Creative-Pad is designed initially as a tool to help creative directors in an advertising agency to come up with new ideas to create an advertisement for their clients. These directors are often given a one-line brief describing a client product or service. For example, the sentence, “A car with more family space”, would describe a client’s new product which is a car targeted for family. The creative directors would have to design an advertisement suitable for promoting this product. They will need lots of ideas. Creative-Pad works by tapping into the internet as a rich source of information about all things. It takes in one or more keywords from the initial sentence and automatically searches the internet to retrieve any related information. It then processes the search results to extract interesting words and sentences. These words and sentences are then “beamed” in front of the creative directors to stimulate their thoughts for the new advertisement. An interface was specially designed to encourage creative thinking.

Actenum

Actenum

Led by: Ali Sarvghad

In oil and gas industry, upstream operations have large complex schedules. Creating and maintain these large schedules requires expertise and tool support.
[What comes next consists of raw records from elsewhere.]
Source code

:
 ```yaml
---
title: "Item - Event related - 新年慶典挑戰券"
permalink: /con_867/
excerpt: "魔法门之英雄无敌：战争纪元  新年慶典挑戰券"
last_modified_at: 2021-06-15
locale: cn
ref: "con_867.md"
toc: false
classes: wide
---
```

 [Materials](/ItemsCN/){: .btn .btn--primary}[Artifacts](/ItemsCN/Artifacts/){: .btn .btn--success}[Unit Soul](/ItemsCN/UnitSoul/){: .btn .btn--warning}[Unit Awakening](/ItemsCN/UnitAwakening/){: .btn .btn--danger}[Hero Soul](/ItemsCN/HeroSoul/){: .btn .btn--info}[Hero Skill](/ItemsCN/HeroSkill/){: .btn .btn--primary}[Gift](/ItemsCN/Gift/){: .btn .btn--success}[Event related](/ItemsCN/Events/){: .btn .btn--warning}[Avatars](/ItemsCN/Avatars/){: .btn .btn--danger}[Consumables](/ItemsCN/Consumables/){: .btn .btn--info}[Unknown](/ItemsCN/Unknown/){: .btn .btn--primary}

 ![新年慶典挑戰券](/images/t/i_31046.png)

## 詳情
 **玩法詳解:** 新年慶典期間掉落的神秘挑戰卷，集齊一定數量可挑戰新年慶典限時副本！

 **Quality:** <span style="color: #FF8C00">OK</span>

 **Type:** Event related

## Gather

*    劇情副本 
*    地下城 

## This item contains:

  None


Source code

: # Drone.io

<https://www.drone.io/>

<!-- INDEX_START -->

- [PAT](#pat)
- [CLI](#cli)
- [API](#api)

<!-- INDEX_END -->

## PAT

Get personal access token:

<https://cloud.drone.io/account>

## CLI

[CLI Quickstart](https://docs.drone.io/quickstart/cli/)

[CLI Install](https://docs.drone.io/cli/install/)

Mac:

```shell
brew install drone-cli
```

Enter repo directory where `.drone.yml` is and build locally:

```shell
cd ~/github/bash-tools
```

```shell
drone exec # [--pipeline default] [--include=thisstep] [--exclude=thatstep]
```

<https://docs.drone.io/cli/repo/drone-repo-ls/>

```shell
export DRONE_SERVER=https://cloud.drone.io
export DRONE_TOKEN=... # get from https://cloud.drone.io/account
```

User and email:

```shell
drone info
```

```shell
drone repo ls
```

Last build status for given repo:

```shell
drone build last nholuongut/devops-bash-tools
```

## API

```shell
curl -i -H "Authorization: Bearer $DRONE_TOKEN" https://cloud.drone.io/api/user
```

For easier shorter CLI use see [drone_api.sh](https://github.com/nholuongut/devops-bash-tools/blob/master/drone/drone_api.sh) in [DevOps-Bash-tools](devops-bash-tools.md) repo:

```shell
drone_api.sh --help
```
The interconnected nature of many activities makes changing/updating/optimizing schedules a sensitive task. For instance, a small change in a single activity duration can large impacts on schedule duration and operational costs. In this project, we designed a visual solution to assist schedulers in understanding the identity (what changed) and magnitude (the effect size) on a schedule from different angles.

Footprint & Footprint-II

Footprint & Footprint II

Led by: Ali Sarvghad
Visualizing Dimension Coverage to Support Exploratory Analysis

Footprint-II, a visual analysis history tool, was built to support coordination between analysts who worked in a different time/different place setting. The tool visualized the history of prior data explorations from three distinct angles: coverage of dimensions (e.g. Sales, Profit, Inventory Cost), coverage of data values, and the branching structure of the analysis. Our evaluation of this technique showed significant improvement in analysis coordination. Users of the tool better identified prior coverage by other and showed a greater focus on uninvestigated aspects of data.

Avant-Garde

Avant-Garde

Led by: Ali Sarvghad

Avant-Garde is an online platform for multi-faceted visual analysis of HIV/AIDS data. This tool enables clinicians to explore heterogeneous HIV/AIDS data to understand the phylogenetic, demographic, geographic and temporal characteristics and relationships in data. Various coordinated views represent data from different angles. Brushing-and-linking and dynamic filtering enable users to quickly discover the hidden relationships in data. This research a collaboration between faculties of Computer Science and Engineering (CSE) and Medicine at the University of California, San Diego.

Embedded Merge & Split

Embedded Merge & Split

Led by: Ali Sarvghad
Embedded Merge & Split: Visual Adjustment Of Data Grouping

This project investigates the use of novel and intuitive interaction techniques to support adaptive binning and grouping of data at the GUI level. Currently, exploratory data analysis tools only support the indirect manipulation of binning and grouping through interaction with various menus and sub-menus. We are investigating embedded interactions that enable a user to directly manipulate these criteria through interaction with graphical elements of a visualization.